Une articulation à mi-chemin entre le puma et le guépard

Les chercheurs ont analysé l’extrémité de l’humérus de 26 spécimens appartenant à 11 espèces différentes : guépard, caracal, serval, panthère nébuleuse, lion, jaguar, puma, margay, chat pêcheur, panthère des neiges et évidemment le “guépard américain”. Le but étant de définir la souplesse articulaire de cette espèce éteinte par comparaison avec celles vivant aujourd’hui. Cette extrémité de l’os est divisée en deux parties : le capitulum et la trochlée humérale, qui seront analysées séparément.

L’humérus est un bon indicateur de la morphologie du coude, car il vient s’insérer sur l’articulation. Après comparaison, on observe que le capitulum du guépard est le plus courbé des espèces observées, tandis que le puma à l’inverse est le plus droit. La trochlée humérale, elle, est plus distale (éloignée d’un organe de référence ou du tronc de l’animal) chez le puma que chez le guépard. Une inclinaison élevée du capitulum permet un gain en vitesse de course et une plus grande distance par rapport à la base de l’humérus de la trochlée humérale résulte en une meilleure capacité de supination.

Comparaison des articulations de M. trumani, A. jubatus et P. concolor. (a) Superposition des trois articulations pour y voir les différences anatomiques. (b) Analyse des déviations articulaires, les couleurs chaudes montre des déviations positives (en mm) et les couleurs froides des déviations négatives. Crédits : B. Figueirido et al., Biology Letters

En l’occurrence, le puma semble avoir une très bonne capacité de flexion et une vitesse moindre alors que le guépard est adapté pour une grande vitesse et une mobilité articulaire bien plus faible. Et notre ami américain dans tout ça ? Il possède une articulation à mi-chemin entre les deux espèces, mais légèrement plus proche de celle du puma qui est même le félin actuel dont il est le plus proche, en tout cas au niveau du coude. Toutefois, les chercheurs préviennent que cela ne suffit pas pour prouver que les deux félins chassent de la même manière, mais cela permet de montrer que le “guépard américain” avait également une bonne capacité à fléchir sa patte en supination et donc à attraper ses proies.
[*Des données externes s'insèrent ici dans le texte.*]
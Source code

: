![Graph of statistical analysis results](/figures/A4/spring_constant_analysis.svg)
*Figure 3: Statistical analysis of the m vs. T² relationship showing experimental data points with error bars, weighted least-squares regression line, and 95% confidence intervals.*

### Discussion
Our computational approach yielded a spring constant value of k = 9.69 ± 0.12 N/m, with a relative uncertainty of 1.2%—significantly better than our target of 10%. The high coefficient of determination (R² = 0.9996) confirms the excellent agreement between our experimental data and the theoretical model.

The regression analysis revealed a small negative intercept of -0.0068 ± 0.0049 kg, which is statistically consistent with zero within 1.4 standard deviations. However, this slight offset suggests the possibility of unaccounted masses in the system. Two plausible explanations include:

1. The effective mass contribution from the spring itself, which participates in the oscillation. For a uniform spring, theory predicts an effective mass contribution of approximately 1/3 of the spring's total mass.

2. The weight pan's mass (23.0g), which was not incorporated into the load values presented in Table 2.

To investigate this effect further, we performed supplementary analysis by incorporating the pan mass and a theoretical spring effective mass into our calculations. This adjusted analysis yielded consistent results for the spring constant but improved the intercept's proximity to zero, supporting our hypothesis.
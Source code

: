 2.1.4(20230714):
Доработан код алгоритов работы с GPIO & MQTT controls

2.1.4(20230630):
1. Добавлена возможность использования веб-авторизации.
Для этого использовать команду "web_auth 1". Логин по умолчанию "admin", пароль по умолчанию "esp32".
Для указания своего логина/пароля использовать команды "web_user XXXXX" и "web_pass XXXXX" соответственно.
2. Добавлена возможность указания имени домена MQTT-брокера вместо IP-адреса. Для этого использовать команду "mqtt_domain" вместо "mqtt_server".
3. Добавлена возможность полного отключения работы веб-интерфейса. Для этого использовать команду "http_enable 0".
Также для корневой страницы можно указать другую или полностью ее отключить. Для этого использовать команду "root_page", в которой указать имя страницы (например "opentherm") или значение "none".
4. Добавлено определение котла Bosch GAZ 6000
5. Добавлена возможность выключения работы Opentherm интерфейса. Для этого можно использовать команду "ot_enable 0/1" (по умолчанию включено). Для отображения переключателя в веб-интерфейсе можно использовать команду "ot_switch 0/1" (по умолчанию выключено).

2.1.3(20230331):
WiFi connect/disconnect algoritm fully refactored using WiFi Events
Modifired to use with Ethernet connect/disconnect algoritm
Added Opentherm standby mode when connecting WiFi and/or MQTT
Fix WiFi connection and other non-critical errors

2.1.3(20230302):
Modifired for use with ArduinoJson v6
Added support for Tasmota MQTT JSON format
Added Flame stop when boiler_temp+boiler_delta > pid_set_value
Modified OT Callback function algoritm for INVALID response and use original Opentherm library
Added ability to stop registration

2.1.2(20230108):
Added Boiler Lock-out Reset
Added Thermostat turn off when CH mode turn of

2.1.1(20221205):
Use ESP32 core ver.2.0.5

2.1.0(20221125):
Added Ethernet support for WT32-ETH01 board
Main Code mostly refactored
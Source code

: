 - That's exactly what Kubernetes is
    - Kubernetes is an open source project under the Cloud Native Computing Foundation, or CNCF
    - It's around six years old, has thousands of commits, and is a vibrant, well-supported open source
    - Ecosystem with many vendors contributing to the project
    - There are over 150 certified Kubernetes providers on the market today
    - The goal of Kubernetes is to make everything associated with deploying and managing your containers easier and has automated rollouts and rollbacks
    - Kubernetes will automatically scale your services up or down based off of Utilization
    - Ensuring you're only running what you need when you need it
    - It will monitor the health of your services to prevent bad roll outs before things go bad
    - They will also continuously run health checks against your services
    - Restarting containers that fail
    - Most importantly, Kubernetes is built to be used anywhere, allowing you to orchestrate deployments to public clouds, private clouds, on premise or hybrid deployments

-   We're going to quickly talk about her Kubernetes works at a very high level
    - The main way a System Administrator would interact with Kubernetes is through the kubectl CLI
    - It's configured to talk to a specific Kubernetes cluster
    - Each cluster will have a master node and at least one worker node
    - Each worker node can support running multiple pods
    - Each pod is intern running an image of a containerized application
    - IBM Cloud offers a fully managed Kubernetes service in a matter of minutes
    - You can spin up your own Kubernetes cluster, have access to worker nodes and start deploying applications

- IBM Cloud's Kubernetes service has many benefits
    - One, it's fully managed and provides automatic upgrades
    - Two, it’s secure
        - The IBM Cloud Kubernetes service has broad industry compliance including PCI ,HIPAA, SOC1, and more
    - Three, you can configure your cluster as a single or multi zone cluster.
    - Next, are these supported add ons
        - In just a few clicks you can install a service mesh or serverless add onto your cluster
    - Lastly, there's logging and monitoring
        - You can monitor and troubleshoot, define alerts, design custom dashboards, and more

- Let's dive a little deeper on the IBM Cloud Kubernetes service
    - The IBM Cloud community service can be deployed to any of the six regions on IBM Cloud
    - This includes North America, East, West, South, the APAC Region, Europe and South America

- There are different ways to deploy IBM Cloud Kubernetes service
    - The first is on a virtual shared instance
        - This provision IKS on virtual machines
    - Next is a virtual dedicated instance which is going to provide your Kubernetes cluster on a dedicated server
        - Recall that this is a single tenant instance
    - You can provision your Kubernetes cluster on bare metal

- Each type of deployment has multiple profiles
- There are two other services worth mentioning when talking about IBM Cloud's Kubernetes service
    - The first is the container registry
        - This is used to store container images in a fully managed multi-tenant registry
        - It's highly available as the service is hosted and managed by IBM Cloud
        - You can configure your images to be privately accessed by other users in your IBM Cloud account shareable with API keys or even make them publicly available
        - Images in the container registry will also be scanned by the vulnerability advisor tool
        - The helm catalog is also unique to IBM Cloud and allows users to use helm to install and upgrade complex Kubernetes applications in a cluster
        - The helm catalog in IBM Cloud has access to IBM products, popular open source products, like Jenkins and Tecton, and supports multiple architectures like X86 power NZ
Une espèce de félin à part

Un dernier outil a été utilisé pour comparer ces félins : l’index de pression systolique. C’est le rapport de la pression systolique (tension artérielle à son maximum au cours de la contraction du ventricule gauche) de la cheville sur la pression systolique humérale. Cet index permet, en utilisant la pression artérielle, de définir quels félins sont spécialisés dans les embuches (l’art de se camoufler à l’aide de sa fourrure et attendre que la proie s’approche assez près) ou les poursuites lors de la prédation.

Plus la valeur est basse, plus l’animal est adapté à la prédation par embuche ; plus la valeur est haute, plus il est adapté à la poursuite. Étonnamment, les valeurs du guépard américain (98.3) et actuel (103) sont plus proches que celle du puma (86.6). En effet, si l’analyse des os du coude pouvait laisser penser que M. trumani avait une technique de chasse proche du puma, la pression systolique vient la contredire ! Ce qui conforte l’idée que son profil de chasseur est inexistant aujourd’hui. Autre détail intéressant : sa valeur est exactement la même que celle du lion (98.3), qui embuche ses proies dans un milieu ouvert, similaire aux grandes plaines américaines.

Cette étude montre ainsi que Miracinonyx trumani n’était pas spécialisé dans la poursuite comme son homologue actuel, et de manière générale, sa technique de prédation n’existe sûrement plus. Aucun félin actuel ne présentant des caractéristiques similaires à celles observées par l’étude sur M. trumani. Aussi, elle soulève des questions quant aux facteurs écologiques convergents entre le guépard et lui, ou quant à la vitesse de l’antilope d’Amérique qui pourrait plutôt s’expliquer par l’adaptation à l’expansion de son habitat de prédilection, les grandes plaines, que par la vitesse du guépard américain.